— What needs to be done —
Exact copy, no pictures: output each line below as it stands.

— Entries supplied —

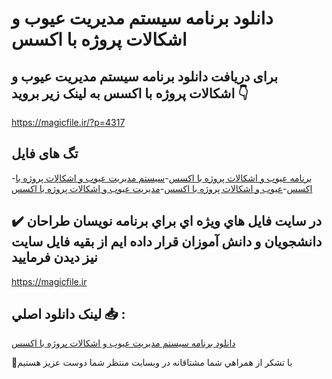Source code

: # دانلود برنامه سیستم مدیریت عیوب و اشکالات پروژه با اکسس

## برای دریافت دانلود برنامه سیستم مدیریت عیوب و اشکالات پروژه با اکسس به لینک زیر بروید 👇

https://magicfile.ir/?p=4317

## تگ های فایل

-[برنامه عیوب و اشکالات پروژه با اکسس](https://magicfile.ir/product/%d8%a8%d8%b1%d9%86%d8%a7%d9%85%d9%87-%d8%b3%db%8c%d8%b3%d8%aa%d9%85-%d9%85%d8%af%db%8c%d8%b1%db%8c%d8%aa-%d8%b9%db%8c%d9%88%d8%a8-%d9%88-%d8%a7%d8%b4%da%a9%d8%a7%d9%84%d8%a7%d8%aa-%d9%be%d8%b1%d9%88%da%98%d9%87-%d8%a7%da%a9%d8%b3%d8%b3/)-[سیستم مدیریت عیوب و اشکالات پروژه با اکسس](https://magicfile.ir/product/%d8%a8%d8%b1%d9%86%d8%a7%d9%85%d9%87-%d8%b3%db%8c%d8%b3%d8%aa%d9%85-%d9%85%d8%af%db%8c%d8%b1%db%8c%d8%aa-%d8%b9%db%8c%d9%88%d8%a8-%d9%88-%d8%a7%d8%b4%da%a9%d8%a7%d9%84%d8%a7%d8%aa-%d9%be%d8%b1%d9%88%da%98%d9%87-%d8%a7%da%a9%d8%b3%d8%b3/)-[عیوب و اشکالات پروژه با اکسس](https://magicfile.ir/product/%d8%a8%d8%b1%d9%86%d8%a7%d9%85%d9%87-%d8%b3%db%8c%d8%b3%d8%aa%d9%85-%d9%85%d8%af%db%8c%d8%b1%db%8c%d8%aa-%d8%b9%db%8c%d9%88%d8%a8-%d9%88-%d8%a7%d8%b4%da%a9%d8%a7%d9%84%d8%a7%d8%aa-%d9%be%d8%b1%d9%88%da%98%d9%87-%d8%a7%da%a9%d8%b3%d8%b3/)-[مدیریت عیوب و اشکالات پروژه با اکسس](https://magicfile.ir/product/%d8%a8%d8%b1%d9%86%d8%a7%d9%85%d9%87-%d8%b3%db%8c%d8%b3%d8%aa%d9%85-%d9%85%d8%af%db%8c%d8%b1%db%8c%d8%aa-%d8%b9%db%8c%d9%88%d8%a8-%d9%88-%d8%a7%d8%b4%da%a9%d8%a7%d9%84%d8%a7%d8%aa-%d9%be%d8%b1%d9%88%da%98%d9%87-%d8%a7%da%a9%d8%b3%d8%b3/)

## ✔️ در سايت فايل هاي ويژه اي براي برنامه نويسان طراحان دانشجويان و دانش آموزان قرار داده ايم از بقيه فايل سايت نيز ديدن فرماييد

https://magicfile.ir


## لينک دانلود اصلي 📥 :

[دانلود برنامه سیستم مدیریت عیوب و اشکالات پروژه با اکسس](https://magicfile.ir/product/%d8%a8%d8%b1%d9%86%d8%a7%d9%85%d9%87-%d8%b3%db%8c%d8%b3%d8%aa%d9%85-%d9%85%d8%af%db%8c%d8%b1%db%8c%d8%aa-%d8%b9%db%8c%d9%88%d8%a8-%d9%88-%d8%a7%d8%b4%da%a9%d8%a7%d9%84%d8%a7%d8%aa-%d9%be%d8%b1%d9%88%da%98%d9%87-%d8%a7%da%a9%d8%b3%d8%b3/) 


🙏با تشکر از همراهي شما مشتاقانه در وبسایت منتظر شما دوست عزیز هستیم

— Task output —
Source code

: # دانلود برنامه سیستم مدیریت عیوب و اشکالات پروژه با اکسس

## برای دریافت دانلود برنامه سیستم مدیریت عیوب و اشکالات پروژه با اکسس به لینک زیر بروید 👇

https://magicfile.ir/?p=4317

## تگ های فایل

-[برنامه عیوب و اشکالات پروژه با اکسس](https://magicfile.ir/product/%d8%a8%d8%b1%d9%86%d8%a7%d9%85%d9%87-%d8%b3%db%8c%d8%b3%d8%aa%d9%85-%d9%85%d8%af%db%8c%d8%b1%db%8c%d8%aa-%d8%b9%db%8c%d9%88%d8%a8-%d9%88-%d8%a7%d8%b4%da%a9%d8%a7%d9%84%d8%a7%d8%aa-%d9%be%d8%b1%d9%88%da%98%d9%87-%d8%a7%da%a9%d8%b3%d8%b3/)-[سیستم مدیریت عیوب و اشکالات پروژه با اکسس](https://magicfile.ir/product/%d8%a8%d8%b1%d9%86%d8%a7%d9%85%d9%87-%d8%b3%db%8c%d8%b3%d8%aa%d9%85-%d9%85%d8%af%db%8c%d8%b1%db%8c%d8%aa-%d8%b9%db%8c%d9%88%d8%a8-%d9%88-%d8%a7%d8%b4%da%a9%d8%a7%d9%84%d8%a7%d8%aa-%d9%be%d8%b1%d9%88%da%98%d9%87-%d8%a7%da%a9%d8%b3%d8%b3/)-[عیوب و اشکالات پروژه با اکسس](https://magicfile.ir/product/%d8%a8%d8%b1%d9%86%d8%a7%d9%85%d9%87-%d8%b3%db%8c%d8%b3%d8%aa%d9%85-%d9%85%d8%af%db%8c%d8%b1%db%8c%d8%aa-%d8%b9%db%8c%d9%88%d8%a8-%d9%88-%d8%a7%d8%b4%da%a9%d8%a7%d9%84%d8%a7%d8%aa-%d9%be%d8%b1%d9%88%da%98%d9%87-%d8%a7%da%a9%d8%b3%d8%b3/)-[مدیریت عیوب و اشکالات پروژه با اکسس](https://magicfile.ir/product/%d8%a8%d8%b1%d9%86%d8%a7%d9%85%d9%87-%d8%b3%db%8c%d8%b3%d8%aa%d9%85-%d9%85%d8%af%db%8c%d8%b1%db%8c%d8%aa-%d8%b9%db%8c%d9%88%d8%a8-%d9%88-%d8%a7%d8%b4%da%a9%d8%a7%d9%84%d8%a7%d8%aa-%d9%be%d8%b1%d9%88%da%98%d9%87-%d8%a7%da%a9%d8%b3%d8%b3/)

## ✔️ در سايت فايل هاي ويژه اي براي برنامه نويسان طراحان دانشجويان و دانش آموزان قرار داده ايم از بقيه فايل سايت نيز ديدن فرماييد

https://magicfile.ir


## لينک دانلود اصلي 📥 :

[دانلود برنامه سیستم مدیریت عیوب و اشکالات پروژه با اکسس](https://magicfile.ir/product/%d8%a8%d8%b1%d9%86%d8%a7%d9%85%d9%87-%d8%b3%db%8c%d8%b3%d8%aa%d9%85-%d9%85%d8%af%db%8c%d8%b1%db%8c%d8%aa-%d8%b9%db%8c%d9%88%d8%a8-%d9%88-%d8%a7%d8%b4%da%a9%d8%a7%d9%84%d8%a7%d8%aa-%d9%be%d8%b1%d9%88%da%98%d9%87-%d8%a7%da%a9%d8%b3%d8%b3/) 


🙏با تشکر از همراهي شما مشتاقانه در وبسایت منتظر شما دوست عزیز هستیم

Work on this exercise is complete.